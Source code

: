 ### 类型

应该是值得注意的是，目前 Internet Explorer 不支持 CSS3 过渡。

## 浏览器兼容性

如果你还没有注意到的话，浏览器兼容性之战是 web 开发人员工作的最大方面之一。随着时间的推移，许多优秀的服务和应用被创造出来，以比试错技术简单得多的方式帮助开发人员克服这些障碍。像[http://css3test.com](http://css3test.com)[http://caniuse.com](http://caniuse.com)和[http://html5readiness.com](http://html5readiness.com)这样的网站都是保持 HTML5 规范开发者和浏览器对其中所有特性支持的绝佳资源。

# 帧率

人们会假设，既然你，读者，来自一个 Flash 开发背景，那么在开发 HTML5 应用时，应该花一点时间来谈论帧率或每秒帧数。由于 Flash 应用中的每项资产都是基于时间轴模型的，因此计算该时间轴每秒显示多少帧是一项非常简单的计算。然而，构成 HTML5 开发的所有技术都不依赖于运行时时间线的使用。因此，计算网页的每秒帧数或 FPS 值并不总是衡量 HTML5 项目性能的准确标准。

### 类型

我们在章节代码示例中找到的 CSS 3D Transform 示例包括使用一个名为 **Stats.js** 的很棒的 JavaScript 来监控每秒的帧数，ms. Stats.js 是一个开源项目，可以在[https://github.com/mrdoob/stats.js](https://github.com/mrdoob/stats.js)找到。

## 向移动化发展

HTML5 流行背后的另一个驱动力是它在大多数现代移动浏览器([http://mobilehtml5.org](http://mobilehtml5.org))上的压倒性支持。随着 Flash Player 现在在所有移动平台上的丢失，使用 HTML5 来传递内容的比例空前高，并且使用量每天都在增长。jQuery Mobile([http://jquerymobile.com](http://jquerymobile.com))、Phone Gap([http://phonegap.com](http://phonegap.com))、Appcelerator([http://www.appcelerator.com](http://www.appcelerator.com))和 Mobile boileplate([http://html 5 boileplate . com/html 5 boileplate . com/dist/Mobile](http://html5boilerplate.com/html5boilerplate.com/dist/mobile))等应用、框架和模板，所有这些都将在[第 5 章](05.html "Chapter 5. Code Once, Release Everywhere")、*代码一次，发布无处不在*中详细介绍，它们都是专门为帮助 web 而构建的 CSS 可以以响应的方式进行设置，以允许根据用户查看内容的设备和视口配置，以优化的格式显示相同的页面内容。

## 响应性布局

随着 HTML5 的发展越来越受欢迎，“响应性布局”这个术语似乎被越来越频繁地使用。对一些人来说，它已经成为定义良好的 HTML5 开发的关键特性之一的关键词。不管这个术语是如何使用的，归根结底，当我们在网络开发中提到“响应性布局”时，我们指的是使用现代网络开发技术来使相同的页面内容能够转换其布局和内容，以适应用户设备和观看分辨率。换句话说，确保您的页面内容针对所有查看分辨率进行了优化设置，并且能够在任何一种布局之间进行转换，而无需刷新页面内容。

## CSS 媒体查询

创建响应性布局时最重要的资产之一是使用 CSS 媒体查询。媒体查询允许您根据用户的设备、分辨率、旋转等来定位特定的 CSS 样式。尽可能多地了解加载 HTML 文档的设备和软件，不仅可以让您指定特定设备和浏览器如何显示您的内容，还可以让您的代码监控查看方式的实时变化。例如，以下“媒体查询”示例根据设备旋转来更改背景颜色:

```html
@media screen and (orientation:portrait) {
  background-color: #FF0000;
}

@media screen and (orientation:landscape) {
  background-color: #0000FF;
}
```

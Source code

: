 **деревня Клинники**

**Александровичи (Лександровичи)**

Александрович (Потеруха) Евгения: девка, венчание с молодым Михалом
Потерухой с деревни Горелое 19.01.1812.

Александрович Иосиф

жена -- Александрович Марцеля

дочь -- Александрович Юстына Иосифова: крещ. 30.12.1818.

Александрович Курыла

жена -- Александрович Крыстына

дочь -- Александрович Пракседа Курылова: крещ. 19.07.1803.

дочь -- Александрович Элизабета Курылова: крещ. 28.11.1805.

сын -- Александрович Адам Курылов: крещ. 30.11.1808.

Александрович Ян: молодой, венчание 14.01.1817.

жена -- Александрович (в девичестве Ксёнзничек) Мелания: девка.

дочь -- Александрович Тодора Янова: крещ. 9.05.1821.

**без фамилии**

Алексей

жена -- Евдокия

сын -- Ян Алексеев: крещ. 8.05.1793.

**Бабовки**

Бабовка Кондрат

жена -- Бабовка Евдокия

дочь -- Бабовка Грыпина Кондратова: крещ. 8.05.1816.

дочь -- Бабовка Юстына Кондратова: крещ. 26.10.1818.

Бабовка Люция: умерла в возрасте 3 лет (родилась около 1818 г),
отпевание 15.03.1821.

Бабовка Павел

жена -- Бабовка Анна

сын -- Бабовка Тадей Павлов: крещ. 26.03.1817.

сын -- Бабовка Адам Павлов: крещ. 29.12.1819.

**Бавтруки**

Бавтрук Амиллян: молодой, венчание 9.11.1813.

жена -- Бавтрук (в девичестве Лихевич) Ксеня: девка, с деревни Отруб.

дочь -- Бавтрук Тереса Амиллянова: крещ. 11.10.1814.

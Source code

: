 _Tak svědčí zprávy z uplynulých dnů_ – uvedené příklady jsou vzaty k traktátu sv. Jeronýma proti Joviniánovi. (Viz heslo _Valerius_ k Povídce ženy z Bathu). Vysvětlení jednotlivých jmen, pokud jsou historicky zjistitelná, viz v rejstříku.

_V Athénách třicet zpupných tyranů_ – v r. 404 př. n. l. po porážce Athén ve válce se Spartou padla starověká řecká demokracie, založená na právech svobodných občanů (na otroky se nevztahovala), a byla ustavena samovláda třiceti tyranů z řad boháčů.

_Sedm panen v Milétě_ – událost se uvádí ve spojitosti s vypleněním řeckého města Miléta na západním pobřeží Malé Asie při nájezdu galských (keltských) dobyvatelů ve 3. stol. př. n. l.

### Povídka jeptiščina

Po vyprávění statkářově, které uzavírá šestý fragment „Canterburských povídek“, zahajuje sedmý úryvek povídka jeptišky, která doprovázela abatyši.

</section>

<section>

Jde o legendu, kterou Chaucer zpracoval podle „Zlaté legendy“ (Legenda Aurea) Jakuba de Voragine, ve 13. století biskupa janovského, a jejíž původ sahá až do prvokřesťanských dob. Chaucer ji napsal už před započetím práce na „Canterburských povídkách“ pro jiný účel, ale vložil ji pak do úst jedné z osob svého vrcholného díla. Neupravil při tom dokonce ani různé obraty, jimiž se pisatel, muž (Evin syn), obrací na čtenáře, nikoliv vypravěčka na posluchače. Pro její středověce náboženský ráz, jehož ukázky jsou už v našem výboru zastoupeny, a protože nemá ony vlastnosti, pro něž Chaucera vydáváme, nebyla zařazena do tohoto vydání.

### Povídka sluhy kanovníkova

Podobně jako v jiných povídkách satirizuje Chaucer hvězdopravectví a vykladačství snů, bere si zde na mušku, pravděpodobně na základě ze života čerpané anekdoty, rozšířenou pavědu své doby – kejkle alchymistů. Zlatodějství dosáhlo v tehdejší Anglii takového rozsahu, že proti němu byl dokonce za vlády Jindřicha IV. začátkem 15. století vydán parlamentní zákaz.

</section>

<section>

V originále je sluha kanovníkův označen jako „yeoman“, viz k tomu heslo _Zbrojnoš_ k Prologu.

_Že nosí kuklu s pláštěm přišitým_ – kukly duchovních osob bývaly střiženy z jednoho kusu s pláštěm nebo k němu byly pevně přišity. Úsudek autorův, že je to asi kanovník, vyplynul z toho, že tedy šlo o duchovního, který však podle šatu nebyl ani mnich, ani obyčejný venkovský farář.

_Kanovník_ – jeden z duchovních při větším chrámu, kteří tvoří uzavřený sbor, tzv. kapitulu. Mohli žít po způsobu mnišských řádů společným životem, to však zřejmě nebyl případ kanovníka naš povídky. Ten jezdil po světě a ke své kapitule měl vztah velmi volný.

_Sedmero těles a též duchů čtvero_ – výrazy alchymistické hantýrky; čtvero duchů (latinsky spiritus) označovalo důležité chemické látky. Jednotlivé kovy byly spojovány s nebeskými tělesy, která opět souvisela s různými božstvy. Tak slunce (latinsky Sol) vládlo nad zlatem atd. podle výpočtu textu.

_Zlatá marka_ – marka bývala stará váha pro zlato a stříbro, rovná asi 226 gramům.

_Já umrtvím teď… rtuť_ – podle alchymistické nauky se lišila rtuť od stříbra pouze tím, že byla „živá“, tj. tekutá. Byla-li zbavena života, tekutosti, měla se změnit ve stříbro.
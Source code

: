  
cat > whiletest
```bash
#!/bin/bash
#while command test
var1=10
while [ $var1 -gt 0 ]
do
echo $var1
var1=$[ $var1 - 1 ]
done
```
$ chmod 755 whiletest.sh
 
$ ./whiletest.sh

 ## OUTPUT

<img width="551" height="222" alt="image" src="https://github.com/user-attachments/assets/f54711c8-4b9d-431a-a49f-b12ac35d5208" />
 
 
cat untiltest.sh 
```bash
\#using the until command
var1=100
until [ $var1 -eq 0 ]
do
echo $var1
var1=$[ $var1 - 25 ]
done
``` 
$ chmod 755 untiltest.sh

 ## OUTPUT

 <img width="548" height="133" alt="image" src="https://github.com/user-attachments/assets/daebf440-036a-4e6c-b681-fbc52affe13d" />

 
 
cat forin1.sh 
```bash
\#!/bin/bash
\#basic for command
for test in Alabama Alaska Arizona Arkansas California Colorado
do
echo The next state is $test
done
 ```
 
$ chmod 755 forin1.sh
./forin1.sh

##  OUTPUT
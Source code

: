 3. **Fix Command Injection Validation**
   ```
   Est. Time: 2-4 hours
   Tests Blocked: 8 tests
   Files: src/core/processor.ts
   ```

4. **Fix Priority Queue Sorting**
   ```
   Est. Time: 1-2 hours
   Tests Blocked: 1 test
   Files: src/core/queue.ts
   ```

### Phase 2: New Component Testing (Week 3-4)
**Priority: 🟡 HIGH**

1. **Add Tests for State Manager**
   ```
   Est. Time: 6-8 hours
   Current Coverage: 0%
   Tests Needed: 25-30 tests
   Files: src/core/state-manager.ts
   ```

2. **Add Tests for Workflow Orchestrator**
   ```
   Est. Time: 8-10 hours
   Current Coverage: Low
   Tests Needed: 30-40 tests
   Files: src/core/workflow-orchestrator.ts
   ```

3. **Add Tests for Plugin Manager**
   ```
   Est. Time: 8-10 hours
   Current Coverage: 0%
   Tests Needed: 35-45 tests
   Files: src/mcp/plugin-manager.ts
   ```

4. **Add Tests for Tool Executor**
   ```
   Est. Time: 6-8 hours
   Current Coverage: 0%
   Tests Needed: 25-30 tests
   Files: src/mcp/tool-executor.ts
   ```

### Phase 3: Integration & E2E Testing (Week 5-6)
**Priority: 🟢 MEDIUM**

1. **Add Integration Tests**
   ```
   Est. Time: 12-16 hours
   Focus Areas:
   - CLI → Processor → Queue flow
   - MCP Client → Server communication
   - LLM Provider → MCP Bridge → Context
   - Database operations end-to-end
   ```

Instructions for the task => The string "Integration" shows up in some lines of the listing. Copy each such line.

Exercise solution =>
### Phase 3: Integration & E2E Testing (Week 5-6)
1. **Add Integration Tests**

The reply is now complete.